Look through the records below and collect all lines that hold the string "crashes".

Stored data:
□ □ □
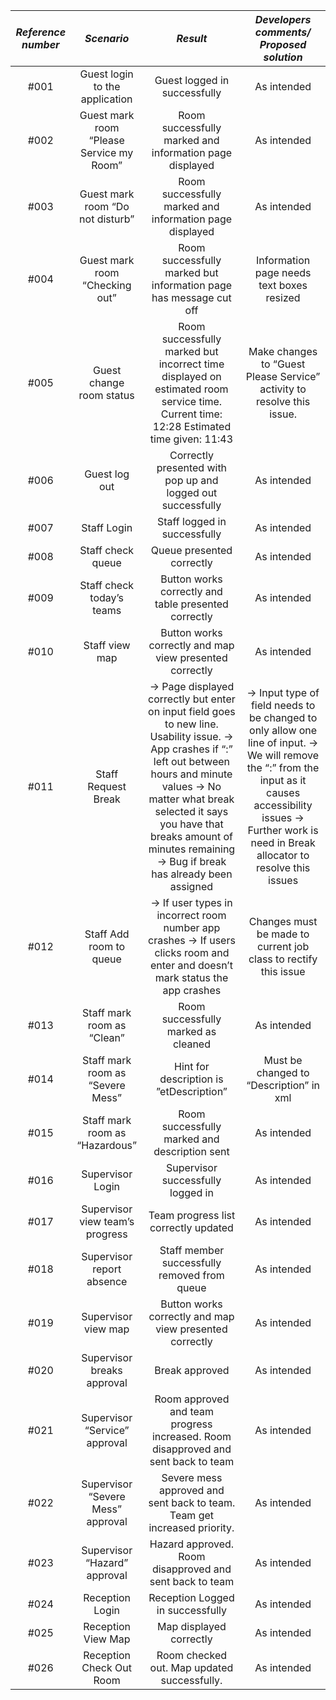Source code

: *Reference number*   | *Scenario*              |*Result*               |*Developers comments/ Proposed solution*
:------------------------------:|:-----------------------:|:---------------------:|:---------------------------------------:
#001 | Guest login to the application | Guest logged in successfully |As intended
#002 | Guest mark room “Please Service my Room” | Room successfully marked and information page displayed | As intended
#003 | Guest mark room “Do not disturb” | Room successfully marked and information page displayed | As intended
#004 | Guest mark room “Checking out” | Room successfully marked but information page has message cut off | Information page needs text boxes resized
#005 | Guest change room status | Room successfully marked but incorrect time displayed on estimated room service time. Current time: 12:28 Estimated time given: 11:43 |Make changes to “Guest Please Service” activity to resolve this issue.
#006 | Guest log out | Correctly presented with pop up and logged out successfully | As intended
#007 | Staff Login | Staff logged in successfully | As intended
#008 | Staff check queue | Queue presented correctly | As intended
#009 | Staff check today’s teams | Button works correctly and table presented correctly | As intended
#010 | Staff view map | Button works correctly and map view presented correctly | As intended
#011 | Staff Request Break | -> Page displayed correctly but enter on input field goes to new line. Usability issue. -> App crashes if “:” left out between hours and minute values -> No matter what break selected it says you have that breaks amount of minutes remaining -> Bug if break has already been assigned | -> Input type of field needs to be changed to only allow one line of input. -> We will remove the “:” from the input as it causes accessibility issues -> Further work is need in Break allocator to resolve this issues
#012 | Staff Add room to queue | -> If user types in incorrect room number app crashes -> If users clicks room and enter and doesn’t mark status the app crashes | Changes must be made to current job class to rectify this issue
#013 | Staff mark room as “Clean” | Room successfully marked as cleaned | As intended
#014 | Staff mark room as “Severe Mess” | Hint for description is ”etDescription” | Must be changed to “Description” in xml
#015 | Staff mark room as “Hazardous” | Room successfully marked and description sent | As intended
#016 | Supervisor Login | Supervisor successfully logged in | As intended
#017 | Supervisor view team’s progress | Team progress list correctly updated | As intended
#018 | Supervisor report absence | Staff member successfully removed from queue | As intended
#019 | Supervisor view map | Button works correctly and map view presented correctly | As intended
#020 | Supervisor breaks approval | Break approved | As intended
#021 | Supervisor “Service” approval | Room approved and team progress increased. Room disapproved and sent back to team | As intended
#022 | Supervisor “Severe Mess” approval | Severe mess approved and sent back to team. Team get increased priority. | As intended
#023 | Supervisor “Hazard” approval | Hazard approved. Room disapproved and sent back to team | As intended
#024 | Reception Login | Reception Logged in successfully | As intended
#025 | Reception View Map | Map displayed correctly | As intended
#026 | Reception Check Out Room | Room checked out. Map updated successfully. | As intended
□ □ □
**OUTPUT OF THE TASK:**
#011 | Staff Request Break | -> Page displayed correctly but enter on input field goes to new line. Usability issue. -> App crashes if “:” left out between hours and minute values -> No matter what break selected it says you have that breaks amount of minutes remaining -> Bug if break has already been assigned | -> Input type of field needs to be changed to only allow one line of input. -> We will remove the “:” from the input as it causes accessibility issues -> Further work is need in Break allocator to resolve this issues
#012 | Staff Add room to queue | -> If user types in incorrect room number app crashes -> If users clicks room and enter and doesn’t mark status the app crashes | Changes must be made to current job class to rectify this issue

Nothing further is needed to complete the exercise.